When launching our application service, we reference our cluster's capacity provider strategy. This ensures that as the service scales out (e.g. from 2 to 10 tasks), the tasks are placed according to our rules.

service.tf (Service Definition)
resource "aws_ecs_service" "api" {
  name            = "production-api"
  cluster         = aws_ecs_cluster.main.id
  task_definition = aws_ecs_task_definition.api.arn
  desired_count   = 8

  network_configuration {
    subnets         = ["subnet-xxxx", "subnet-yyyy"]
    security_groups = ["sg-xxxx"]
  }

  # Define capacity strategy overrides
  capacity_provider_strategy {
    capacity_provider = "FARGATE"
    base              = 2
    weight            = 1
  }

  capacity_provider_strategy {
    capacity_provider = "FARGATE_SPOT"
    base              = 0
    weight            = 3
  }
}

Handling Interruption: Graceful Shutdowns

Because Spot instances can be reclaimed at any time, your applications must be stateless and handle shutdowns gracefully. When AWS schedules a Spot instance for termination, ECS receives an interruption warning.

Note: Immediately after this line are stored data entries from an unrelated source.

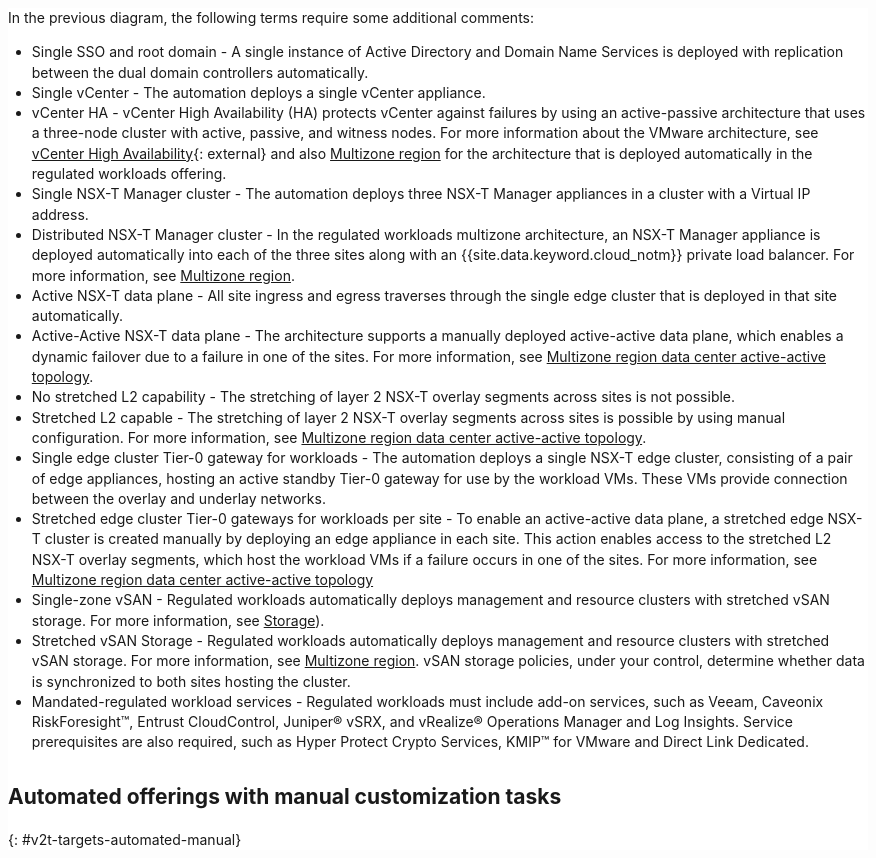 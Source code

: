 In the previous diagram, the following terms require some additional comments:

* Single SSO and root domain - A single instance of Active Directory and Domain Name Services is deployed with replication between the dual domain controllers automatically.
* Single vCenter - The automation deploys a single vCenter appliance.
* vCenter HA - vCenter High Availability (HA) protects vCenter against failures by using an active-passive architecture that uses a three-node cluster with active, passive, and witness nodes. For more information about the VMware architecture, see [vCenter High Availability](https://docs.vmware.com/en/VMware-vSphere/7.0/com.vmware.vsphere.avail.doc/GUID-4A626993-A829-495C-9659-F64BA8B560BD.html){: external} and also [Multizone region](/docs/vmwaresolutions?topic=vmwaresolutions-vrw-mzr) for the architecture that is deployed automatically in the regulated workloads offering.
* Single NSX-T Manager cluster - The automation deploys three NSX-T Manager appliances in a cluster with a Virtual IP address.
* Distributed NSX-T Manager cluster - In the regulated workloads multizone architecture, an NSX-T Manager appliance is deployed automatically into each of the three sites along with an {{site.data.keyword.cloud_notm}} private load balancer. For more information, see [Multizone region](/docs/vmwaresolutions?topic=vmwaresolutions-vrw-mzr).
* Active NSX-T data plane - All site ingress and egress traverses through the single edge cluster that is deployed in that site automatically.
* Active-Active NSX-T data plane - The architecture supports a manually deployed active-active data plane, which enables a dynamic failover due to a failure in one of the sites. For more information, see [Multizone region data center active-active topology](/docs/vmwaresolutions?topic=vmwaresolutions-vrw-nsxt-topologies#fss-nsx-topologiest-mzraa).
* No stretched L2 capability - The stretching of layer 2 NSX-T overlay segments across sites is not possible.
* Stretched L2 capable - The stretching of layer 2 NSX-T overlay segments across sites is possible by using manual configuration. For more information, see [Multizone region data center active-active topology](/docs/vmwaresolutions?topic=vmwaresolutions-vrw-nsxt-topologies#fss-nsx-topologiest-mzraa).
* Single edge cluster Tier-0 gateway for workloads - The automation deploys a single NSX-T edge cluster, consisting of a pair of edge appliances, hosting an active standby Tier-0 gateway for use by the workload VMs. These VMs provide connection between the overlay and underlay networks.
* Stretched edge cluster Tier-0 gateways for workloads per site - To enable an active-active data plane, a stretched edge NSX-T cluster is created manually by deploying an edge appliance in each site. This action enables access to the stretched L2 NSX-T overlay segments, which host the workload VMs if a failure occurs in one of the sites. For more information, see [Multizone region data center active-active topology](/docs/vmwaresolutions?topic=vmwaresolutions-vrw-nsxt-topologies#fss-nsx-topologiest-mzraa)
* Single-zone vSAN - Regulated workloads automatically deploys management and resource clusters with stretched vSAN storage. For more information, see [Storage](/docs/vmwaresolutions?topic=vmwaresolutions-vrw-storage)).
* Stretched vSAN Storage - Regulated workloads automatically deploys management and resource clusters with stretched vSAN storage. For more information, see [Multizone region](/docs/vmwaresolutions?topic=vmwaresolutions-vrw-mzr). vSAN storage policies, under your control, determine whether data is synchronized to both sites hosting the cluster.
* Mandated-regulated workload services - Regulated workloads must include add-on services, such as Veeam, Caveonix RiskForesight™, Entrust CloudControl, Juniper® vSRX, and vRealize® Operations Manager and Log Insights. Service prerequisites are also required, such as Hyper Protect Crypto Services, KMIP™ for VMware and Direct Link Dedicated.

## Automated offerings with manual customization tasks
{: #v2t-targets-automated-manual}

To ensure active connections aren't dropped, configure these settings in your containers:

  1. Increase deregistration delay: Set your target group's deregistration_delay.timeout_seconds to 30-60 seconds. This stops the load balancer from sending new requests to the terminating container while it finishes processing active connections.
  2. Configure container stop timeout: Set stopTimeout in your ECS container definition to 30 seconds. This gives your application process time to handle the kernel's SIGTERM signal, complete open requests, close database connections, and exit cleanly before receiving a SIGKILL.

Result & Savings Metrics

By implementing this strategy on our API tier services, we saw the following outcome:

cost-audit-report.json
{
  "cluster": "production-cluster",
  "metrics": {
    "pre_migration_cost_monthly": "$4,200.00",
    "post_migration_cost_monthly": "$2,730.00",
    "savings_percentage": "35%",
    "interruption_replacement_avg_seconds": "42s",
    "interruption_dropped_requests": "0"
  }
}

Conclusion

Combining ECS Capacity Providers with Spot instances allows you to scale cost-effectively. By automating the placement ratio with Terraform and structuring your services to exit gracefully on SIGTERM, you can run workloads at a fraction of the cost without compromising production availability.

Review your scaling limits and apply this strategy to your dev, staging, and stateless production tiers!